**Saved data entries:**

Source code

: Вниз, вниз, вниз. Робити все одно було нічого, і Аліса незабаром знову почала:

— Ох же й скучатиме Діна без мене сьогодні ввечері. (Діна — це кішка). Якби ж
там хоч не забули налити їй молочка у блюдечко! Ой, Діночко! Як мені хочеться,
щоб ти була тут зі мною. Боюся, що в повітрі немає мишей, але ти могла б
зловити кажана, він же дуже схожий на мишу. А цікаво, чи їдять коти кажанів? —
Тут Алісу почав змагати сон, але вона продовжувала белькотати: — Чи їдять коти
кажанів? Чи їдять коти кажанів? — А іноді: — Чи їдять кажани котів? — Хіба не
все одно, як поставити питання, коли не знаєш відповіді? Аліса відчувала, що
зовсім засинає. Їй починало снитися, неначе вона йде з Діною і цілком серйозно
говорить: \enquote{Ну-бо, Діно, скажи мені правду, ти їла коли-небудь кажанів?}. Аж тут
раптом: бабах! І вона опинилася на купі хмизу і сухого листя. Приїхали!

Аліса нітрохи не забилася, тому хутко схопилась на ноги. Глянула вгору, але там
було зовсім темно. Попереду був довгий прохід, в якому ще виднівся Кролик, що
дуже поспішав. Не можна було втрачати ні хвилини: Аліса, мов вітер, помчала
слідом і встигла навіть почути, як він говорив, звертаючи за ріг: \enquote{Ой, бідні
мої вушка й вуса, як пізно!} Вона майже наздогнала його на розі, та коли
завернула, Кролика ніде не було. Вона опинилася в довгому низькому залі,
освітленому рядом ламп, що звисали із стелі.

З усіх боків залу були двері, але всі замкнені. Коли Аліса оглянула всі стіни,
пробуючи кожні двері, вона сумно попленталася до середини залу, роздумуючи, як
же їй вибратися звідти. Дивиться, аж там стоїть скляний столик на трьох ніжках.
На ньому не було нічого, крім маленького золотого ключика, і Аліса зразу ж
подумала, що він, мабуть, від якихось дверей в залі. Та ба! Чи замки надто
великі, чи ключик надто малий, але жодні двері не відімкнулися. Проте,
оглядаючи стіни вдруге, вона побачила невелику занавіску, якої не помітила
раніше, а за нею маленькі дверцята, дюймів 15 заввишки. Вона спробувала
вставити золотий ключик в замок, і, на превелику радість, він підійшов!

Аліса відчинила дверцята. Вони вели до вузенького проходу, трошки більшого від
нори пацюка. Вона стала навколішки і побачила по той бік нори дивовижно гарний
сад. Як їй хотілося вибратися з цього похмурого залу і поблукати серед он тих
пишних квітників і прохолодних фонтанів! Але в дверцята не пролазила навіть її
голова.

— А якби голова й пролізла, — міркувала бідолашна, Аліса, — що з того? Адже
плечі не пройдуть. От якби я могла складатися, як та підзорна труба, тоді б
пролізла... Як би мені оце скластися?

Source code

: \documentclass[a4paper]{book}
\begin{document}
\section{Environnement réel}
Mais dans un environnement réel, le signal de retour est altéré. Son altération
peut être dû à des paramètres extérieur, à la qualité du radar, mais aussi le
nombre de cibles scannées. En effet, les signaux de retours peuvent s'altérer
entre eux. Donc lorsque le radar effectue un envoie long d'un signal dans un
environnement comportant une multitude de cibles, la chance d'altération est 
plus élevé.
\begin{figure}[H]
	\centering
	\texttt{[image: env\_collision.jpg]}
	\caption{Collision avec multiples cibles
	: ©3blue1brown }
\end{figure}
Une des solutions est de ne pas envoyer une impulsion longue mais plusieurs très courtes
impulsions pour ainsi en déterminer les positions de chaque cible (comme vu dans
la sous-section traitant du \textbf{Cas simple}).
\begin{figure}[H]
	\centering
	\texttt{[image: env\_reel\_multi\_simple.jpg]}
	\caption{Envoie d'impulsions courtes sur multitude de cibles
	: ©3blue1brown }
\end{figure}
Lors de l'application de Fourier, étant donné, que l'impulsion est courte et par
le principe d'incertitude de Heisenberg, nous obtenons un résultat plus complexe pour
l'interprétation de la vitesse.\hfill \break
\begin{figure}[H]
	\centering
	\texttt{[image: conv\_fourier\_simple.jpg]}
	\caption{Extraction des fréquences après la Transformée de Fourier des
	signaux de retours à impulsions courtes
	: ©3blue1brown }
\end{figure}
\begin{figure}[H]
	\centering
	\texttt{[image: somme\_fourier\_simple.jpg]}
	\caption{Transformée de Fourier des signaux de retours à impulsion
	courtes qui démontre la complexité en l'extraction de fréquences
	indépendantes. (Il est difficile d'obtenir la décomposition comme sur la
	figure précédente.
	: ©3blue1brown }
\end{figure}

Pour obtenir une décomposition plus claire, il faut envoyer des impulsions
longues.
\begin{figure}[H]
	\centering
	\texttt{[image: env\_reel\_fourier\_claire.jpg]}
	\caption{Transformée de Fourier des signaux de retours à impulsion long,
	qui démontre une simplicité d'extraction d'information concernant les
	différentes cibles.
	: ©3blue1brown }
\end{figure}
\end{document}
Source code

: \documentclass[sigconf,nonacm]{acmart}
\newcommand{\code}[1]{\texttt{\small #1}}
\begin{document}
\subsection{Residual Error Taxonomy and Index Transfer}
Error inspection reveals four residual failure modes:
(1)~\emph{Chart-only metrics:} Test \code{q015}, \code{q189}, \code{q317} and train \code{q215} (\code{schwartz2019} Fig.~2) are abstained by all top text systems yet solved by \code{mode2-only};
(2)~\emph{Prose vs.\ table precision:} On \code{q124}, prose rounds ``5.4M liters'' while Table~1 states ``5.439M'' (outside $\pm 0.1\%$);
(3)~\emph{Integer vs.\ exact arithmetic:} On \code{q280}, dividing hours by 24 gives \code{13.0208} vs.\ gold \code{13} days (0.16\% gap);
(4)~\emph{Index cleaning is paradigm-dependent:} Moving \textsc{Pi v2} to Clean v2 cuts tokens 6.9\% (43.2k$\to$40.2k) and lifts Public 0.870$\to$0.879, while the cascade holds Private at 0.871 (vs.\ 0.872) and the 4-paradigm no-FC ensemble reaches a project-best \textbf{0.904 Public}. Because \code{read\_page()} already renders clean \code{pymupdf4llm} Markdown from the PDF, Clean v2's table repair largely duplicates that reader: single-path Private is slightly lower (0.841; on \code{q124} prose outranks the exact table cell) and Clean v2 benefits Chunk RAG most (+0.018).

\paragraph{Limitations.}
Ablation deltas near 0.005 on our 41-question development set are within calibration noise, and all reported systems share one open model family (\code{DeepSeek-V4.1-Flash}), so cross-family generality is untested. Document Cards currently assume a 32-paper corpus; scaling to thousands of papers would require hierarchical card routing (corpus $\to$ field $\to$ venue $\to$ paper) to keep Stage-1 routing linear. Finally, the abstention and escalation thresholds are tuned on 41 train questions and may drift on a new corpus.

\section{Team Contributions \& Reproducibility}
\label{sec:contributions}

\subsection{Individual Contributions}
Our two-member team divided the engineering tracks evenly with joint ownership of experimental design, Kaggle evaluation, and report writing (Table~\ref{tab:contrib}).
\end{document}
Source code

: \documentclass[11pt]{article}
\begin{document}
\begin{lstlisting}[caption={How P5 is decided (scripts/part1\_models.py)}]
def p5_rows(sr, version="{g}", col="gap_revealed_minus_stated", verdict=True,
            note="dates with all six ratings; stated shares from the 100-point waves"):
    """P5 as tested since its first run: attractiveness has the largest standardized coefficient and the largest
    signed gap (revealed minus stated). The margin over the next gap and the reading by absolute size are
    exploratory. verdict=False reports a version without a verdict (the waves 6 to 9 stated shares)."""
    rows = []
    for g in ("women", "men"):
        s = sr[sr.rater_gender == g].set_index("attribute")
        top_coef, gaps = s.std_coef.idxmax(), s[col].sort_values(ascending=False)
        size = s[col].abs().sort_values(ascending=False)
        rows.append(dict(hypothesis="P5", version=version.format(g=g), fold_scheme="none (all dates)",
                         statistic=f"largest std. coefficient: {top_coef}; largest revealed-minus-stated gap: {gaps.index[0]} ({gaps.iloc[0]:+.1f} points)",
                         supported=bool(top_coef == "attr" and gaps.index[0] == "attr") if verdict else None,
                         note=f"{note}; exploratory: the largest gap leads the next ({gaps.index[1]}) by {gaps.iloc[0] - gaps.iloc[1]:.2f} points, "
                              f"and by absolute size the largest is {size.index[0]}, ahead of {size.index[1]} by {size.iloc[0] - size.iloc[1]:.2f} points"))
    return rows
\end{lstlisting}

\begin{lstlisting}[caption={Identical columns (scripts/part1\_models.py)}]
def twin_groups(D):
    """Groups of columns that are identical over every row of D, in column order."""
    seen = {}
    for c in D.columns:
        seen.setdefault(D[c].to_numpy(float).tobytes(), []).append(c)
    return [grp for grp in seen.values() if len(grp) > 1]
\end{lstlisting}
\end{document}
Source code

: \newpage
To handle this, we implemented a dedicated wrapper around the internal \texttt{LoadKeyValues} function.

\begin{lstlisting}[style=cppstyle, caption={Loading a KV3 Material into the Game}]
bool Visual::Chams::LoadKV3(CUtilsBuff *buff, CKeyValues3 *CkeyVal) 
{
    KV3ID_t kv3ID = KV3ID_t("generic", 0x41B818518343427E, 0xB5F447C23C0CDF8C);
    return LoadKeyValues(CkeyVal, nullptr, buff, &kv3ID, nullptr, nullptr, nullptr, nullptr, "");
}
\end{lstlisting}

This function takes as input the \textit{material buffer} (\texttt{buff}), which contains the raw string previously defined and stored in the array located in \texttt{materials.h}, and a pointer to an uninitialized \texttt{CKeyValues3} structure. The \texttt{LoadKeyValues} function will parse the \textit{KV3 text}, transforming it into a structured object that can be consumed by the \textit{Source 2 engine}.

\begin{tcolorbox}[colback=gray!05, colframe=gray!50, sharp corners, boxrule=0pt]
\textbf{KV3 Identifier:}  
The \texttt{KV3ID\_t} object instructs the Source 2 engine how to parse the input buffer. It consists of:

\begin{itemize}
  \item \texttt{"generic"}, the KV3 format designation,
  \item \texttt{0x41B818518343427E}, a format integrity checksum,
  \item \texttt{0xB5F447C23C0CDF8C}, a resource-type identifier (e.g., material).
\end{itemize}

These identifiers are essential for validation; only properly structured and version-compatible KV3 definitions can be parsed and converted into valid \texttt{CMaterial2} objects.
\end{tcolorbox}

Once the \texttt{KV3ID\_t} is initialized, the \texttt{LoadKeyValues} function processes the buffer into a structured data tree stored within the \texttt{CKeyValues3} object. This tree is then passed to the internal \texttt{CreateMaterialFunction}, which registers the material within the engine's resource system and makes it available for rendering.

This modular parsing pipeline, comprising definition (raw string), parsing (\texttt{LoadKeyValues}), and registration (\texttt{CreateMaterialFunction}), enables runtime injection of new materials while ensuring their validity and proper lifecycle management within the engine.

**What the exercise asks:** Show the lines above with "signal".

**Answer to this problem:**
Mais dans un environnement réel, le signal de retour est altéré. Son altération
entre eux. Donc lorsque le radar effectue un envoie long d'un signal dans un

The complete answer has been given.